"I Don't Have Time to Read" and Other Impossible Sayings

Wednesday, February 21, 2018

"I don't have time to read".

"I just don't have the attention span anymore."

"I think Netflix will make it into a series soon anyway."

Real things I have been told by adult women when asked what they are reading lately.
I don't mean reading things like blog posts and news articles (as much as I love that you are reading this right now!), I'm talking about actual, in your hands, books that you close at the end with a sense of accomplishment.

I get it. You're busy, I'm busy, we're all catering to some sort of urgent need at most hours of the day. But our minds are important, and did not cease to be important once we became adults. If you have children, or work with children, I would argue that you have an even greater obligation to feed your mind with the tools to guide the next generation.

We cannot give our children what we refuse to cultivate in ourselves. What we do not value, they in turn will not value. Those who go against the parental example are the exception that proves the rule - not evidence of an eventuality. And that means reading. Real reading.

You might recall an Elementary school teacher, somewhere along the line, telling the class, "Your mind is a muscle, you have to exercise it." Your mind did not suddenly lack a need for maintenance upon your graduation from school. The fading of a mind may not be missed right away, but to let our minds atrophy is to lose a part of what it means to be fully human.

Reading allows us to enter into communion with the Other in a more intimate way than is possible through mere conversation. It is a melding of minds without a loss of the persons. I remain me, but I become more fully myself in relationship with others - with a relationship with God being the greatest form of this communion. This is why deep spiritual reading is of such importance in the monastic life, and no less important for the laity.

However, our reading must be translated into meaning if it is to act on our minds and souls.This translation is most effective when it is made in companionship. Humanity has never been intended to exist as solitary individuals ("It is not good for man to be alone" Genesis 2:18) It is not enough to read, it is necessary to read together - to allow ourselves to be changed by what we read in living words.

This is what it means to be present.
This is what it means to be human.
This is what it means to Love. To love ourselves is to love others, and to love others is to love ourselves. In this love we fulfill what it means to be human.
In this we fulfill our call to live fully as Children of God. Learning in relationship to other human beings is, thus, innately and intimately tied to the universal call to holiness.

I'm hoping to get a post up in the next few weeks with practical tips for making this kind of reading happen "in the trenches of motherhood" or in a very busy life. What advice would you give for someone struggling to find the time, or mental stamina, for this kind of deep reading? Is it something you struggle with as well?

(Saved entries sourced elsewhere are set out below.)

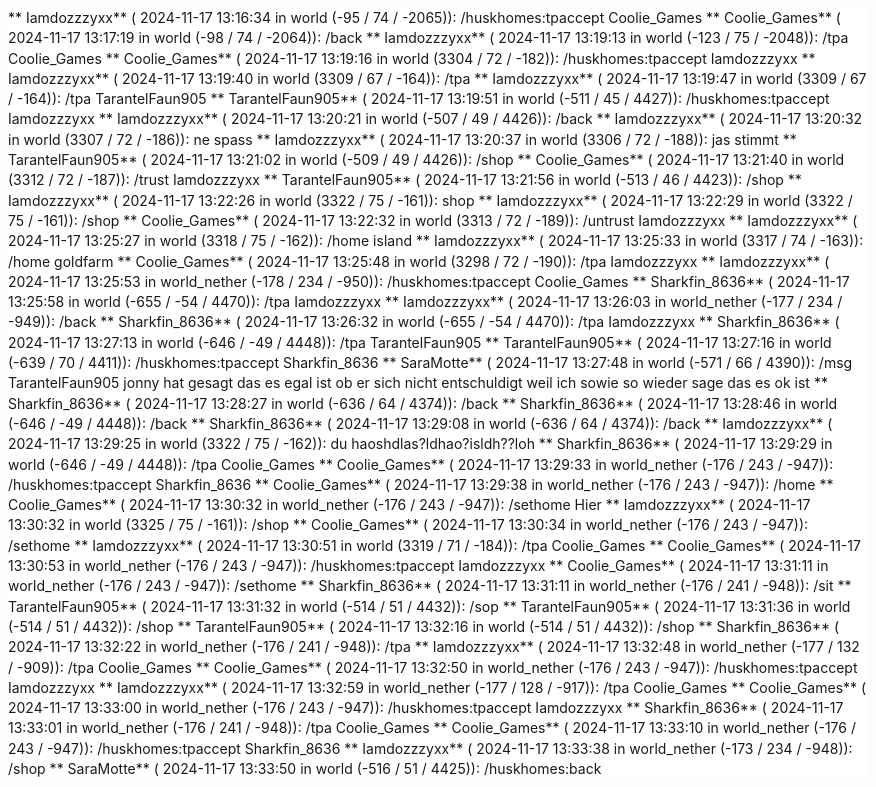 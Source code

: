 ** Iamdozzzyxx** ( 2024-11-17  13:16:34 in  world (-95 / 74 / -2065)): /huskhomes:tpaccept Coolie_Games
** Coolie_Games** ( 2024-11-17  13:17:19 in  world (-98 / 74 / -2064)): /back
** Iamdozzzyxx** ( 2024-11-17  13:19:13 in  world (-123 / 75 / -2048)): /tpa Coolie_Games
** Coolie_Games** ( 2024-11-17  13:19:16 in  world (3304 / 72 / -182)): /huskhomes:tpaccept Iamdozzzyxx
** Iamdozzzyxx** ( 2024-11-17  13:19:40 in  world (3309 / 67 / -164)): /tpa
** Iamdozzzyxx** ( 2024-11-17  13:19:47 in  world (3309 / 67 / -164)): /tpa TarantelFaun905
** TarantelFaun905** ( 2024-11-17  13:19:51 in  world (-511 / 45 / 4427)): /huskhomes:tpaccept Iamdozzzyxx
** Iamdozzzyxx** ( 2024-11-17  13:20:21 in  world (-507 / 49 / 4426)): /back
** Iamdozzzyxx** ( 2024-11-17  13:20:32 in  world (3307 / 72 / -186)): ne spass
** Iamdozzzyxx** ( 2024-11-17  13:20:37 in  world (3306 / 72 / -188)): jas stimmt
** TarantelFaun905** ( 2024-11-17  13:21:02 in  world (-509 / 49 / 4426)): /shop
** Coolie_Games** ( 2024-11-17  13:21:40 in  world (3312 / 72 / -187)): /trust Iamdozzzyxx
** TarantelFaun905** ( 2024-11-17  13:21:56 in  world (-513 / 46 / 4423)): /shop
** Iamdozzzyxx** ( 2024-11-17  13:22:26 in  world (3322 / 75 / -161)): shop
** Iamdozzzyxx** ( 2024-11-17  13:22:29 in  world (3322 / 75 / -161)): /shop
** Coolie_Games** ( 2024-11-17  13:22:32 in  world (3313 / 72 / -189)): /untrust Iamdozzzyxx
** Iamdozzzyxx** ( 2024-11-17  13:25:27 in  world (3318 / 75 / -162)): /home island
** Iamdozzzyxx** ( 2024-11-17  13:25:33 in  world (3317 / 74 / -163)): /home goldfarm
** Coolie_Games** ( 2024-11-17  13:25:48 in  world (3298 / 72 / -190)): /tpa Iamdozzzyxx
** Iamdozzzyxx** ( 2024-11-17  13:25:53 in  world_nether (-178 / 234 / -950)): /huskhomes:tpaccept Coolie_Games
** Sharkfin_8636** ( 2024-11-17  13:25:58 in  world (-655 / -54 / 4470)): /tpa Iamdozzzyxx
** Iamdozzzyxx** ( 2024-11-17  13:26:03 in  world_nether (-177 / 234 / -949)): /back
** Sharkfin_8636** ( 2024-11-17  13:26:32 in  world (-655 / -54 / 4470)): /tpa Iamdozzzyxx
** Sharkfin_8636** ( 2024-11-17  13:27:13 in  world (-646 / -49 / 4448)): /tpa TarantelFaun905
** TarantelFaun905** ( 2024-11-17  13:27:16 in  world (-639 / 70 / 4411)): /huskhomes:tpaccept Sharkfin_8636
** SaraMotte** ( 2024-11-17  13:27:48 in  world (-571 / 66 / 4390)): /msg TarantelFaun905 jonny hat gesagt das es egal ist ob er sich nicht entschuldigt weil ich sowie so wieder sage das es ok ist
** Sharkfin_8636** ( 2024-11-17  13:28:27 in  world (-636 / 64 / 4374)): /back
** Sharkfin_8636** ( 2024-11-17  13:28:46 in  world (-646 / -49 / 4448)): /back
** Sharkfin_8636** ( 2024-11-17  13:29:08 in  world (-636 / 64 / 4374)): /back
** Iamdozzzyxx** ( 2024-11-17  13:29:25 in  world (3322 / 75 / -162)): du haoshdlas?ldhao?isldh??loh
** Sharkfin_8636** ( 2024-11-17  13:29:29 in  world (-646 / -49 / 4448)): /tpa Coolie_Games
** Coolie_Games** ( 2024-11-17  13:29:33 in  world_nether (-176 / 243 / -947)): /huskhomes:tpaccept Sharkfin_8636
** Coolie_Games** ( 2024-11-17  13:29:38 in  world_nether (-176 / 243 / -947)): /home
** Coolie_Games** ( 2024-11-17  13:30:32 in  world_nether (-176 / 243 / -947)): /sethome Hier
** Iamdozzzyxx** ( 2024-11-17  13:30:32 in  world (3325 / 75 / -161)): /shop
** Coolie_Games** ( 2024-11-17  13:30:34 in  world_nether (-176 / 243 / -947)): /sethome
** Iamdozzzyxx** ( 2024-11-17  13:30:51 in  world (3319 / 71 / -184)): /tpa Coolie_Games
** Coolie_Games** ( 2024-11-17  13:30:53 in  world_nether (-176 / 243 / -947)): /huskhomes:tpaccept Iamdozzzyxx
** Coolie_Games** ( 2024-11-17  13:31:11 in  world_nether (-176 / 243 / -947)): /sethome
** Sharkfin_8636** ( 2024-11-17  13:31:11 in  world_nether (-176 / 241 / -948)): /sit
** TarantelFaun905** ( 2024-11-17  13:31:32 in  world (-514 / 51 / 4432)): /sop
** TarantelFaun905** ( 2024-11-17  13:31:36 in  world (-514 / 51 / 4432)): /shop
** TarantelFaun905** ( 2024-11-17  13:32:16 in  world (-514 / 51 / 4432)): /shop
** Sharkfin_8636** ( 2024-11-17  13:32:22 in  world_nether (-176 / 241 / -948)): /tpa
** Iamdozzzyxx** ( 2024-11-17  13:32:48 in  world_nether (-177 / 132 / -909)): /tpa Coolie_Games
** Coolie_Games** ( 2024-11-17  13:32:50 in  world_nether (-176 / 243 / -947)): /huskhomes:tpaccept Iamdozzzyxx
** Iamdozzzyxx** ( 2024-11-17  13:32:59 in  world_nether (-177 / 128 / -917)): /tpa Coolie_Games
** Coolie_Games** ( 2024-11-17  13:33:00 in  world_nether (-176 / 243 / -947)): /huskhomes:tpaccept Iamdozzzyxx
** Sharkfin_8636** ( 2024-11-17  13:33:01 in  world_nether (-176 / 241 / -948)): /tpa Coolie_Games
** Coolie_Games** ( 2024-11-17  13:33:10 in  world_nether (-176 / 243 / -947)): /huskhomes:tpaccept Sharkfin_8636
** Iamdozzzyxx** ( 2024-11-17  13:33:38 in  world_nether (-173 / 234 / -948)): /shop
** SaraMotte** ( 2024-11-17  13:33:50 in  world (-516 / 51 / 4425)): /huskhomes:back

  1. One tip I have (though I read much less than I’d like) is to identify your bad habits on social media and work on them. Scrolling too much and spending hours clicking down rabbit holes online diminishes my attention span. And over time it makes sitting down and focusing on deep thinking and reflecting harder. And really, how much good does reading a million articles and statuses do for us? Not much, I think. Take time for self-examination and kill the bad habits that are ruining your reading ability!

  2. Yes yes yes!!!!! I'm so glad you're talking about this. It made me so sad when I talk with women who say that they only check out library books for their kids and that they don't have time to read anymore. Not only is reading possible while "in the trenches of motherhood," but I think it's especially important and necessary and basically everything that you said about being human :) I definitely think it's more of a challenge to do "deep reading" as opposed to fluffier reading that's for fun, and for me it's good to snatch even a few minutes of quiet and work slowly through spiritual books. Even 3 minutes-I'm guessing that most people can work 3 minutes of silence for deep reading into the day. Lock yourself in the bathroom while your toddler is playing happily, wake up a teensy bit earlier than normal, have a "technology free" appointed so that you're more willing to pick up a book than hop online...just do something! And groups like Well Read Mom are fantastic for the community aspect to work through these kinds of things together.

  3. Amen! I always tell other moms to just start by reading a few minutes a day to build up their attention span. It's so important to continue educating ourselves!